# REQUIRED ACTION
Determine how many lines of the records include "Functions", and answer with the number alone.

(Collected data)
= = =
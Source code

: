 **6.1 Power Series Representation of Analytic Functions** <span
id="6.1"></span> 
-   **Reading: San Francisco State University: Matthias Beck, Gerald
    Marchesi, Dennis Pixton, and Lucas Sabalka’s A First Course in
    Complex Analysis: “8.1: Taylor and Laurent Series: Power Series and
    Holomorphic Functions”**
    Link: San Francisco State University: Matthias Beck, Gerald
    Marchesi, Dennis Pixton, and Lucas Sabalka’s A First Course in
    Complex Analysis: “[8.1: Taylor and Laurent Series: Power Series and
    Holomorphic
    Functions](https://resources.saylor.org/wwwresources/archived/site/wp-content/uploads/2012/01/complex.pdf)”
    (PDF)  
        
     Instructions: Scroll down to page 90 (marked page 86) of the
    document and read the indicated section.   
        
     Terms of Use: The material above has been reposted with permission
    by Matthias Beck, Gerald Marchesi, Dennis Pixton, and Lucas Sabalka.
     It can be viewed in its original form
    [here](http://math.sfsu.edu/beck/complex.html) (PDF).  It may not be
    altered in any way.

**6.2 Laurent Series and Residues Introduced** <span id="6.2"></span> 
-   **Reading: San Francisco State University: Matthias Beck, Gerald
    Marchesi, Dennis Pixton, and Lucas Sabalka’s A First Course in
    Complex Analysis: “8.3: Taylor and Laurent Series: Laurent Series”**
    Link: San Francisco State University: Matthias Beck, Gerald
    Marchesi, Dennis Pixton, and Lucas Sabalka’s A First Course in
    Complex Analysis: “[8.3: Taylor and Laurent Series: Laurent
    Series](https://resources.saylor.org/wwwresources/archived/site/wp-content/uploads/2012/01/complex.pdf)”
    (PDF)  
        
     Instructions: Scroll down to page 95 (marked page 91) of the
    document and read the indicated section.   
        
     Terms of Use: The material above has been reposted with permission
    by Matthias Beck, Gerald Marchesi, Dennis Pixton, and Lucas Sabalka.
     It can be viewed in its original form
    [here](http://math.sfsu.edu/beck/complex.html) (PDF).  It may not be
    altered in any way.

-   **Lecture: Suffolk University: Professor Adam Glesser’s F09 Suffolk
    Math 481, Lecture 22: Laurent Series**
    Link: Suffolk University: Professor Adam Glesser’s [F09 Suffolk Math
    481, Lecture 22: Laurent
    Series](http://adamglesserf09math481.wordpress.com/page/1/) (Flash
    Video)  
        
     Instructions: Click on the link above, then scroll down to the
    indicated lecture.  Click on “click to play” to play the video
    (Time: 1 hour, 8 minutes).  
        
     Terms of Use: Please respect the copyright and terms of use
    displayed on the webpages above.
= = =
# THE ANSWER
3